(Stored entries)

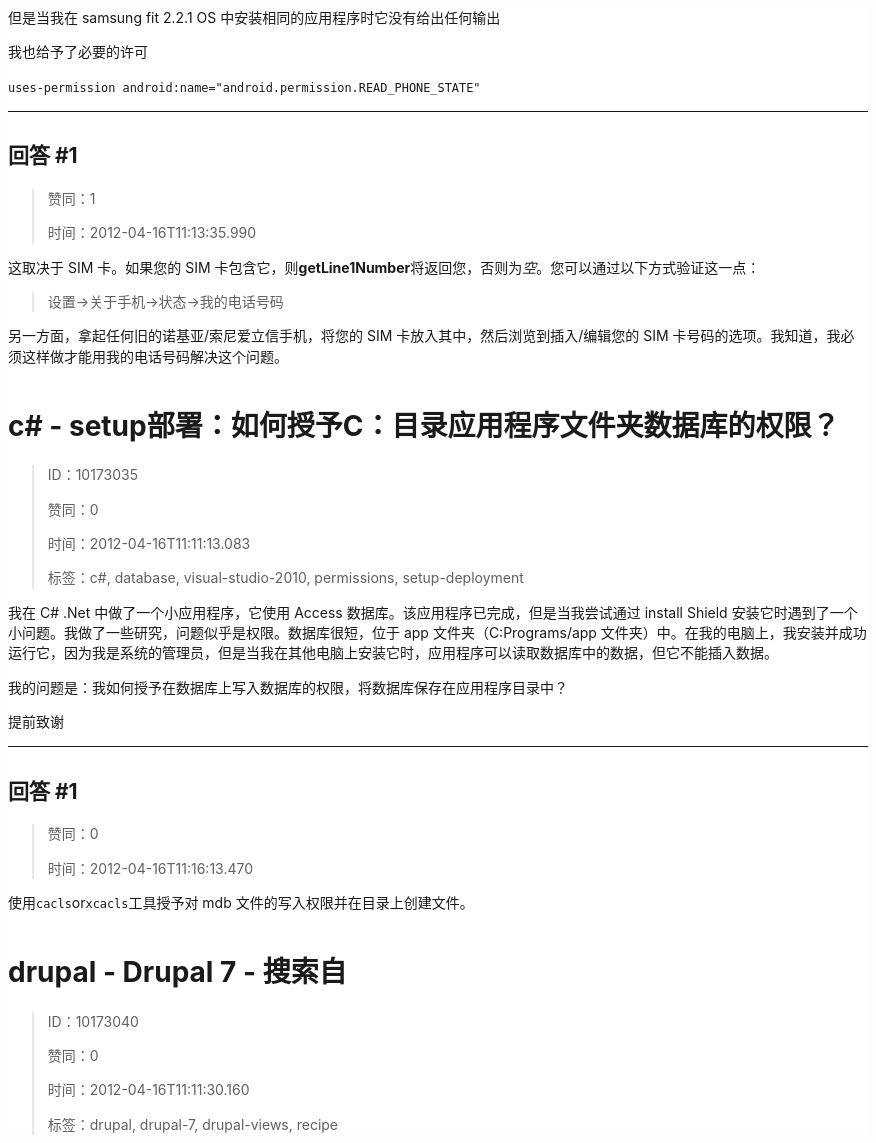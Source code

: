 但是当我在 samsung fit 2.2.1 OS 中安装相同的应用程序时它没有给出任何输出

我也给予了必要的许可

```
uses-permission android:name="android.permission.READ_PHONE_STATE" 
```

* * *

## 回答 #1

> 赞同：1
> 
> 时间：2012-04-16T11:13:35.990

这取决于 SIM 卡。如果您的 SIM 卡包含它，则**getLine1Number**将返回您，否则为*空*。您可以通过以下方式验证这一点：

> 设置->关于手机->状态->我的电话号码

另一方面，拿起任何旧的诺基亚/索尼爱立信手机，将您的 SIM 卡放入其中，然后浏览到插入/编辑您的 SIM 卡号码的选项。我知道，我必须这样做才能用我的电话号码解决这个问题。

# c# - setup部署：如何授予C：目录应用程序文件夹数据库的权限？

> ID：10173035
> 
> 赞同：0
> 
> 时间：2012-04-16T11:11:13.083
> 
> 标签：c#, database, visual-studio-2010, permissions, setup-deployment

我在 C# .Net 中做了一个小应用程序，它使用 Access 数据库。该应用程序已完成，但是当我尝试通过 install Shield 安装它时遇到了一个小问题。我做了一些研究，问题似乎是权限。数据库很短，位于 app 文件夹（C:Programs/app 文件夹）中。在我的电脑上，我安装并成功运行它，因为我是系统的管理员，但是当我在其他电脑上安装它时，应用程序可以读取数据库中的数据，但它不能插入数据。

我的问题是：我如何授予在数据库上写入数据库的权限，将数据库保存在应用程序目录中？

提前致谢

* * *

## 回答 #1

> 赞同：0
> 
> 时间：2012-04-16T11:16:13.470

使用`cacls`or`xcacls`工具授予对 mdb 文件的写入权限并在目录上创建文件。

# drupal - Drupal 7 - 搜索自

> ID：10173040
> 
> 赞同：0
> 
> 时间：2012-04-16T11:11:30.160
> 
> 标签：drupal, drupal-7, drupal-views, recipe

WHAT YOU SHOULD DO -
Among the records above, find each line holding the string "drupal" and pull it out.

PROBLEM SOLUTION -
# drupal - Drupal 7 - 搜索自
> 标签：drupal, drupal-7, drupal-views, recipe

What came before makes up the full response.